Audrey Vera, 33, Oakland, Calif.

"I finally told them my girlfriend was a cop."

"I played bass in a death-rock band for almost five years. We would say that we were like family. I could go to a show and either know someone playing or know people there and feel welcomed. I am a nonbinary lesbian, and my band mates are also queer and trans, so having chosen family is huge.

"I started dating my partner in June 2020, around the time of the George Floyd murder. She works as a cop. I knew that was going to be contentious, so I kept her profession a secret. Throughout that year, they met my girlfriend and never had an issue with her. Around the time the Floyd cop had his trial, my band decided they wanted to write an 'ACAB' ['All Cops Are Bastards'] song, and I finally told them my girlfriend was a cop.

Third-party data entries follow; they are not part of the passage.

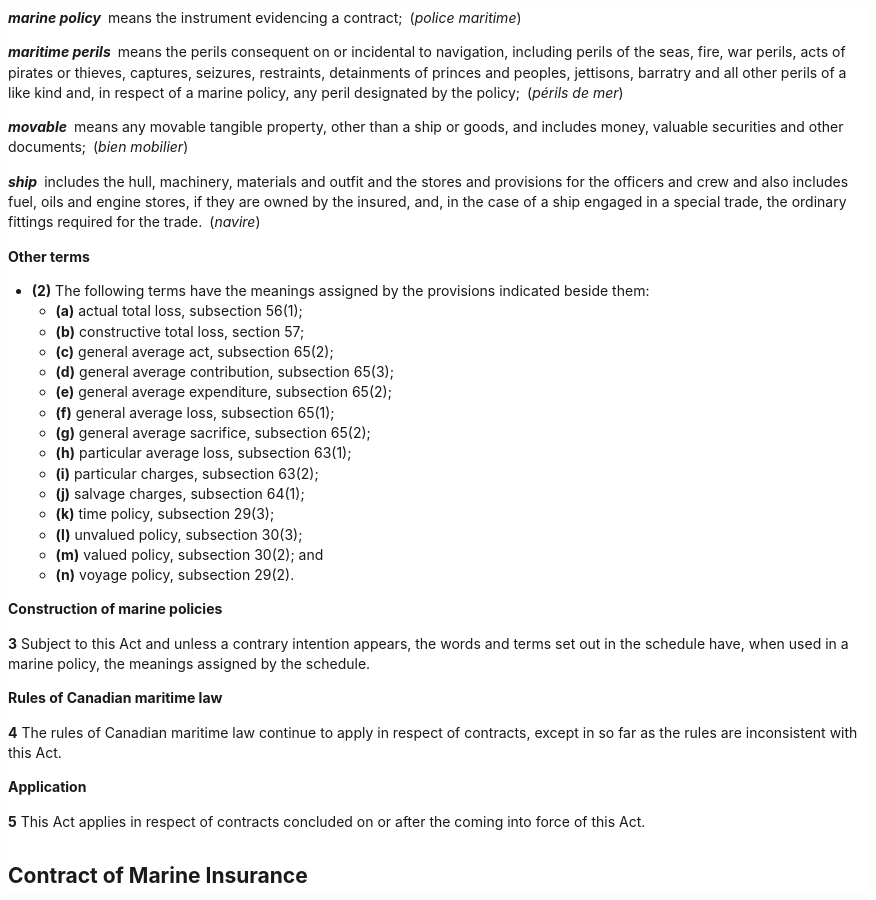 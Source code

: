 ***marine policy*** means the instrument evidencing a contract; (*police maritime*)

***maritime perils*** means the perils consequent on or incidental to navigation, including perils of the seas, fire, war perils, acts of pirates or thieves, captures, seizures, restraints, detainments of princes and peoples, jettisons, barratry and all other perils of a like kind and, in respect of a marine policy, any peril designated by the policy; (*périls de mer*)

***movable*** means any movable tangible property, other than a ship or goods, and includes money, valuable securities and other documents; (*bien mobilier*)

***ship*** includes the hull, machinery, materials and outfit and the stores and provisions for the officers and crew and also includes fuel, oils and engine stores, if they are owned by the insured, and, in the case of a ship engaged in a special trade, the ordinary fittings required for the trade. (*navire*)

**Other terms**

- **(2)** The following terms have the meanings assigned by the provisions indicated beside them:
	- **(a)** actual total loss, subsection 56(1);
	- **(b)** constructive total loss, section 57;
	- **(c)** general average act, subsection 65(2);
	- **(d)** general average contribution, subsection 65(3);
	- **(e)** general average expenditure, subsection 65(2);
	- **(f)** general average loss, subsection 65(1);
	- **(g)** general average sacrifice, subsection 65(2);
	- **(h)** particular average loss, subsection 63(1);
	- **(i)** particular charges, subsection 63(2);
	- **(j)** salvage charges, subsection 64(1);
	- **(k)** time policy, subsection 29(3);
	- **(l)** unvalued policy, subsection 30(3);
	- **(m)** valued policy, subsection 30(2); and
	- **(n)** voyage policy, subsection 29(2).




**Construction of marine policies**

**3** Subject to this Act and unless a contrary intention appears, the words and terms set out in the schedule have, when used in a marine policy, the meanings assigned by the schedule.




**Rules of Canadian maritime law**

**4** The rules of Canadian maritime law continue to apply in respect of contracts, except in so far as the rules are inconsistent with this Act.




**Application**

**5** This Act applies in respect of contracts concluded on or after the coming into force of this Act.




## Contract of Marine Insurance
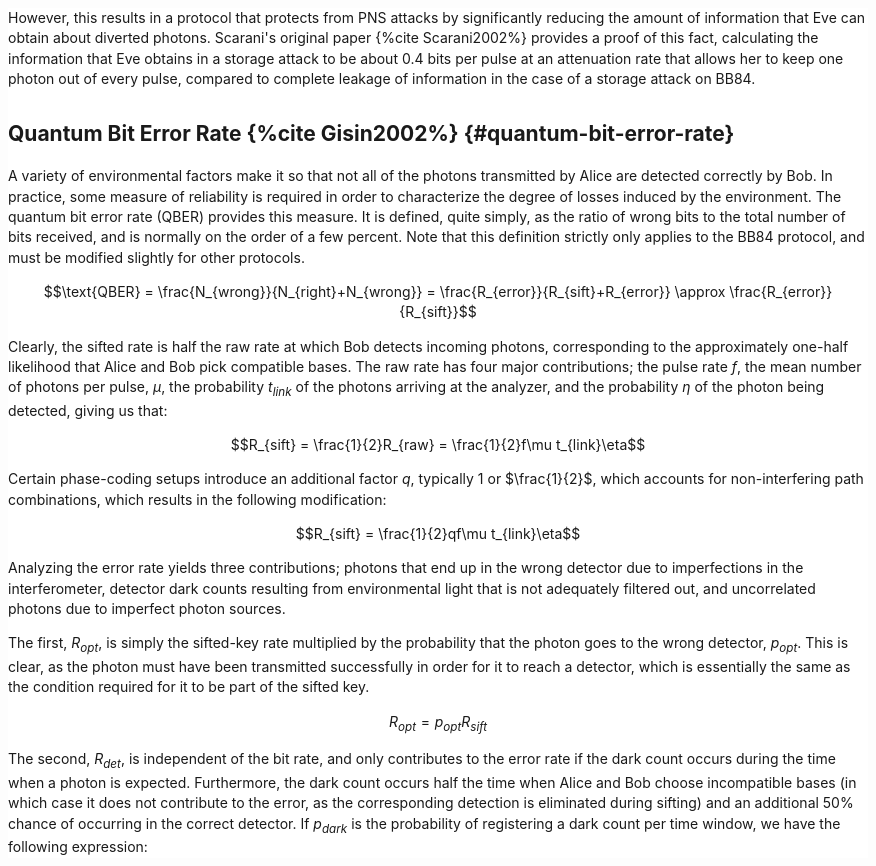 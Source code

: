 However, this results in a protocol that protects from PNS attacks by
significantly reducing the amount of information that Eve can obtain
about diverted photons. Scarani's original paper {%cite Scarani2002%} provides
a proof of this fact, calculating the information that Eve obtains in a
storage attack to be about $0.4$ bits per pulse at an attenuation rate
that allows her to keep one photon out of every pulse, compared to
complete leakage of information in the case of a storage attack on BB84.

Quantum Bit Error Rate {%cite Gisin2002%} {#quantum-bit-error-rate}
-----------------------------------

A variety of environmental factors make it so that not all of the
photons transmitted by Alice are detected correctly by Bob. In practice,
some measure of reliability is required in order to characterize the
degree of losses induced by the environment. The quantum bit error rate
(QBER) provides this measure. It is defined, quite simply, as the ratio
of wrong bits to the total number of bits received, and is normally on
the order of a few percent. Note that this definition strictly only
applies to the BB84 protocol, and must be modified slightly for other
protocols.

$$\text{QBER} = \frac{N_{wrong}}{N_{right}+N_{wrong}} = \frac{R_{error}}{R_{sift}+R_{error}} \approx \frac{R_{error}}{R_{sift}}$$

Clearly, the sifted rate is half the raw rate at which Bob detects
incoming photons, corresponding to the approximately one-half likelihood
that Alice and Bob pick compatible bases. The raw rate has four major
contributions; the pulse rate $f$, the mean number of photons per pulse,
$\mu$, the probability $t_{link}$ of the photons arriving at the
analyzer, and the probability $\eta$ of the photon being detected,
giving us that:

$$R_{sift} = \frac{1}{2}R_{raw} = \frac{1}{2}f\mu t_{link}\eta$$

Certain phase-coding setups introduce an additional factor $q$,
typically $1$ or $\frac{1}{2}$, which accounts for non-interfering path
combinations, which results in the following modification:

$$R_{sift} = \frac{1}{2}qf\mu t_{link}\eta$$

Analyzing the error rate yields three contributions; photons that end up
in the wrong detector due to imperfections in the interferometer,
detector dark counts resulting from environmental light that is not
adequately filtered out, and uncorrelated photons due to imperfect
photon sources.

The first, $R_{opt}$, is simply the sifted-key rate multiplied by the
probability that the photon goes to the wrong detector, $p_{opt}$. This
is clear, as the photon must have been transmitted successfully in order
for it to reach a detector, which is essentially the same as the
condition required for it to be part of the sifted key.

$$R_{opt} = p_{opt} R_{sift}$$

The second, $R_{det}$, is independent of the bit rate, and only
contributes to the error rate if the dark count occurs during the time
when a photon is expected. Furthermore, the dark count occurs half the
time when Alice and Bob choose incompatible bases (in which case it does
not contribute to the error, as the corresponding detection is
eliminated during sifting) and an additional 50% chance of occurring in
the correct detector. If $p_{dark}$ is the probability of registering a
dark count per time window, we have the following expression:
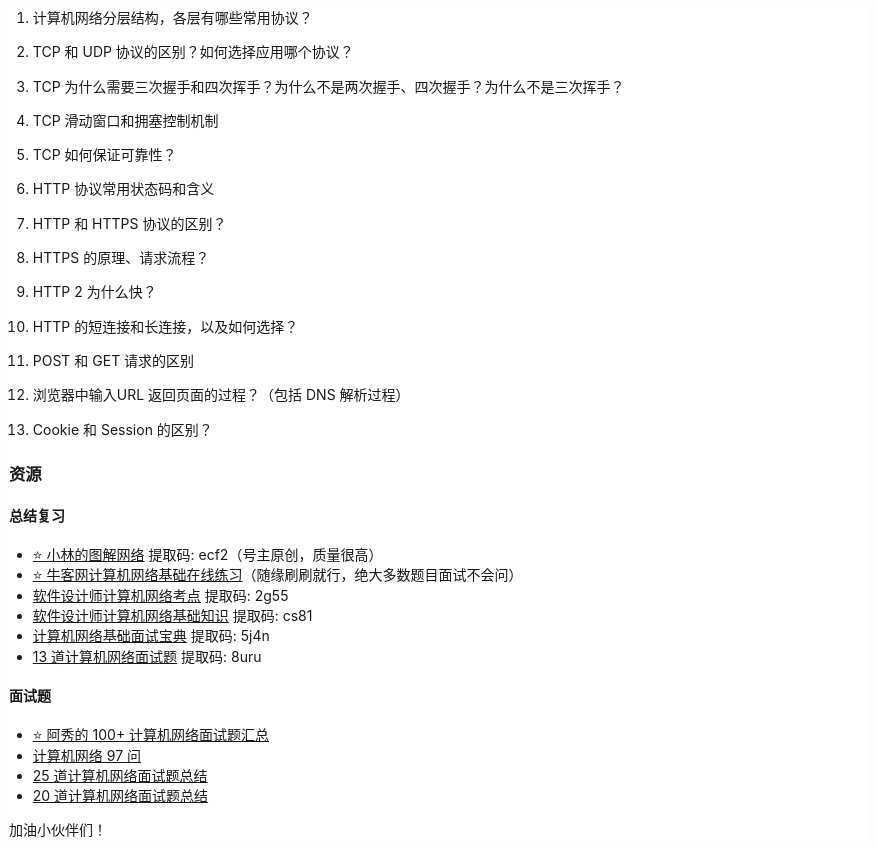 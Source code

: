 
1. 计算机网络分层结构，各层有哪些常用协议？

2. TCP 和 UDP 协议的区别？如何选择应用哪个协议？

3. TCP 为什么需要三次握手和四次挥手？为什么不是两次握手、四次握手？为什么不是三次挥手？

4. TCP 滑动窗口和拥塞控制机制

5. TCP 如何保证可靠性？

6. HTTP 协议常用状态码和含义

7. HTTP 和 HTTPS 协议的区别？

8. HTTPS 的原理、请求流程？

9. HTTP 2 为什么快？

10. HTTP 的短连接和长连接，以及如何选择？

11. POST 和 GET 请求的区别

12. 浏览器中输入URL 返回页面的过程？（包括 DNS 解析过程）

13. Cookie 和 Session 的区别？



### 资源


#### 总结复习


- [⭐️ 小林的图解网络](https://pan.baidu.com/s/1D6ygpsrZbEKK9V-Z80xcvQ) 提取码: ecf2（号主原创，质量很高）
- [⭐️ 牛客网计算机网络基础在线练习](https://www.nowcoder.com/exam/intelligent)（随缘刷刷就行，绝大多数题目面试不会问）
- [软件设计师计算机网络考点](https://pan.baidu.com/s/1K1hpKuS6XGG71jWr4N3UCg) 提取码: 2g55
- [软件设计师计算机网络基础知识](https://pan.baidu.com/s/1XJzDJcxRhqs360nw-_T8VA) 提取码: cs81
- [计算机网络基础面试宝典](https://pan.baidu.com/s/1whsPlPyDnQGf8uH5sV4Awg) 提取码: 5j4n
- [13 道计算机网络面试题](https://pan.baidu.com/s/1Ou_aEWq4o7cfoz1TY126TA) 提取码: 8uru


#### 面试题


- [⭐️ 阿秀的 100+ 计算机网络面试题汇总](https://interviewguide.cn/#/Doc/Knowledge/%E8%AE%A1%E7%AE%97%E6%9C%BA%E7%BD%91%E7%BB%9C/%E8%AE%A1%E7%AE%97%E6%9C%BA%E7%BD%91%E7%BB%9C)
- [计算机网络 97 问](https://www.nowcoder.com/discuss/807702)
- [25 道计算机网络面试题总结](https://blog.csdn.net/lxw1844912514/article/details/120279006)
- [20 道计算机网络面试题总结](https://www.nowcoder.com/discuss/839894)


加油小伙伴们！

They didn't talk to me for a week and then called to say I wasn't 'a fit' for the band.

"I find it all very disheartening, but mostly so because she became a cop to have an influence on changing the police work force culture and create a safer environment for women, queer and trans people. Before I met her, I never would have thought I would be romantically involved with a cop. But if I hadn't been open to unpacking my own snap judgments about people who become cops, then I wouldn't have won the lesbian lottery. It really just speaks to how much your life can get unlocked when your gut goes by what you experience of a person instead of social narratives you've been told."

  • Quimby [any, any]
    ·
    2 years ago

    I'm addition to everything else... what's up with that cop? Like, imagine being queer and "punk" or whatever and not finding a different job.

    • 420blazeit69 [he/him]
      ·
      2 years ago

      A fair amount of people think they can do better from the inside of the machine. Almost all fail in this, at least outside of small, individual interactions. They then either:

      1. Quit,
      2. Fail to advance to a position where they could theoretically enact broader change because their values clash with the organization as a whole, or
      3. Sacrifice their values to advance their career.

      Among the last group, maybe a tiny percentage somehow win a decades-long 4D chess game and get to a position of real power while secretly retaining their initial values. But they've almost certainly compromised their values more than they think, they lack credibility with the people they say they want to help because of their entire career up to that point, they now have a bunch of long-term friends with the shit values of their organization, and they likely underestimate what bullshit will be pulled to remove them if they try to rock the boat.

      All this is to say that I can understand why this type of person would want to become a cop (especially given the lack of "legitimate" options for major political change), but folks like this either wash out or give up why they took the job in the first place.

      • AssortedBiscuits [they/them]
        ·
        2 years ago

        They have the arrogance to believe they can change the org when it's the org that'll change them.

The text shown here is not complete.